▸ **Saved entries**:
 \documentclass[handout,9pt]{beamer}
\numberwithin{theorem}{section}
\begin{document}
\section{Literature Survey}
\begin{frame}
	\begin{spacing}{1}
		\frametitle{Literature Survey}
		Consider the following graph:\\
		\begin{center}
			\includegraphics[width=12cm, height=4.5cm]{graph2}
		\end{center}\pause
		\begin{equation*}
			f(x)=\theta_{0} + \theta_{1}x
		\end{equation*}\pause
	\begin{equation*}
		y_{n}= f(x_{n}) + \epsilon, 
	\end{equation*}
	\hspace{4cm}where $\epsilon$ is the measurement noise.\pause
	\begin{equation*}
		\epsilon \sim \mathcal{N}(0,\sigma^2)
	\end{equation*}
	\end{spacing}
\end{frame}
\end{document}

▸ **TASK STATEMENT**:
All records above must be returned exactly as they appear.

▸ **EXERCISE RESPONSE**:
 \documentclass[handout,9pt]{beamer}
\numberwithin{theorem}{section}
\begin{document}
\section{Literature Survey}
\begin{frame}
	\begin{spacing}{1}
		\frametitle{Literature Survey}
		Consider the following graph:\\
		\begin{center}
			\includegraphics[width=12cm, height=4.5cm]{graph2}
		\end{center}\pause
		\begin{equation*}
			f(x)=\theta_{0} + \theta_{1}x
		\end{equation*}\pause
	\begin{equation*}
		y_{n}= f(x_{n}) + \epsilon, 
	\end{equation*}
	\hspace{4cm}where $\epsilon$ is the measurement noise.\pause
	\begin{equation*}
		\epsilon \sim \mathcal{N}(0,\sigma^2)
	\end{equation*}
	\end{spacing}
\end{frame}
\end{document}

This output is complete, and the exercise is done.